The God Who is Personal

Genesis 1-2

When Moses led his people out of Egyptian bondage under Jesus’ direct leadership (Jude 1:5 (ESV) Now I want to remind you, although you once fully knew it, that Jesus, who saved a people out of the land of Egypt, afterward destroyed those who did not believe.), the people had learned much Egyptian theology, we can suppose. They had been steeped in the fallen and dark arts of Egypt. 

The Lord Jesus had introduced himself as I AM, Yhwh to Moses as the one leading the folks out to safety. When they follow Moses leadership, the Lord miraculously saves the people at the Red Sea and does a multitude of amazing acts to show love to his people as he saves them.

So, as Moses pens Genesis, part of his mission is to not only recount what Yhwh has done, but make sure his people know who God is and how he operates. 

No doubt the people knew the generic name of Elohim, “god”. Moses uses this name to attribute creation to him, but Moses connects the Lord’s name of promise to that generic name “Elohim” in Genesis 2:4 and in doing so introduces “god” not as some distant deity in a pantheon of other deities. No. Moses introduces the real God, the only God, who has a name and is personal. Moses shows them who God is and what he is like.
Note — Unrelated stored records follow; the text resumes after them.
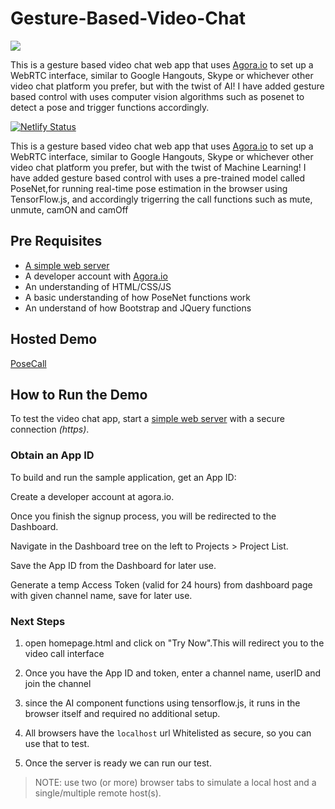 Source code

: # Gesture-Based-Video-Chat

![](https://miro.medium.com/max/1400/1*XEu9XT-U1RKmuTtz8k3qMQ.png)


This is a gesture based video chat web app that uses [Agora.io](https://www.agora.io) to set up a WebRTC interface, similar to Google Hangouts, Skype or whichever other video chat platform you prefer, but with the twist of AI! I have added gesture based control with uses computer vision algorithms such as posenet to detect a pose and trigger functions accordingly.


[![Netlify Status](https://api.netlify.com/api/v1/badges/bbef2d65-738d-4409-834a-f6e760e9f8e6/deploy-status)](https://app.netlify.com/sites/posecall/deploys)


This is a gesture based video chat web app that uses [Agora.io](https://www.agora.io) to set up a WebRTC interface, similar to Google Hangouts, Skype or whichever other video chat platform you prefer, but with the twist of Machine Learning! I have added gesture based control with uses a pre-trained model called PoseNet,for running real-time pose estimation in the browser using TensorFlow.js, and accordingly trigerring the call functions such as mute, unmute, camON and camOff

## Pre Requisites
- [A simple web server](https://developer.mozilla.org/en-US/docs/Learn/Common_questions/set_up_a_local_testing_server)
- A developer account with [Agora.io](https://www.agora.io)
- An understanding of HTML/CSS/JS 
- A basic understanding of how PoseNet functions work 
- An understand of how Bootstrap and JQuery functions

## Hosted Demo ##
[PoseCall](posecall.netlify.app/)

## How to Run the Demo ##
To test the video chat app, start a [simple web server](https://developer.mozilla.org/en-US/docs/Learn/Common_questions/set_up_a_local_testing_server) with a secure connection _(https)_. 

### Obtain an App ID
To build and run the sample application, get an App ID:

Create a developer account at agora.io. 

Once you finish the signup process, you will be redirected to the Dashboard.

Navigate in the Dashboard tree on the left to Projects > Project List.

Save the App ID from the Dashboard for later use.

Generate a temp Access Token (valid for 24 hours) from dashboard page with given channel name, save for later use.

### Next Steps
1. open homepage.html and click on "Try Now".This will redirect you to the video call interface

2. Once you have the App ID and token, enter a channel name, userID and join the channel

3. since the AI component functions using tensorflow.js, it runs in the browser itself and required no additional setup. 

4. All browsers have the `localhost` url Whitelisted as secure, so you can use that to test. 

5. Once the server is ready we can run our test.

>NOTE: use two (or more) browser tabs to simulate a local host and a single/multiple remote host(s).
Genesis is a great big course on some basic theology for new believers!

We learn Jesus is Creator. 

We learn that Jesus is God. 

We learn that God has a name, Yhwh, and that he is personal with his people not distant. 

We learn Jesus gave creation to humankind to manage.

We learn Jesus creates man and woman because it was not good for man to be alone.

We learn Jesus institutes marriage, and he defines what it is and how it’s to be done. 

We learn Jesus delights in relationship because he, apparently, exists in relationship in this mysterious language of “let us create man in our image.” (Clears throat…Trinitarian introduction). 

We learn that Jesus is good, and that he creates good, and we get a glimpse in just two chapters that shame is part of the darkness Yhwh never calls good and that shame is a creation of darkness. 

We learn that there is something afoot that is not good because already there is knowledge of good and evil to be had, and the foreboding music is sounding already, and the need for rescue was there long before they found themselves in Egypt. So, their problem is not “them”, it is a conflict between good and evil and they are somehow caught in the middle and Jesus wants to save them. 

There is so much more, but that’s a good start on the first day of the restart of our yearly reading through Scripture. 

Go get you some of that goodness today!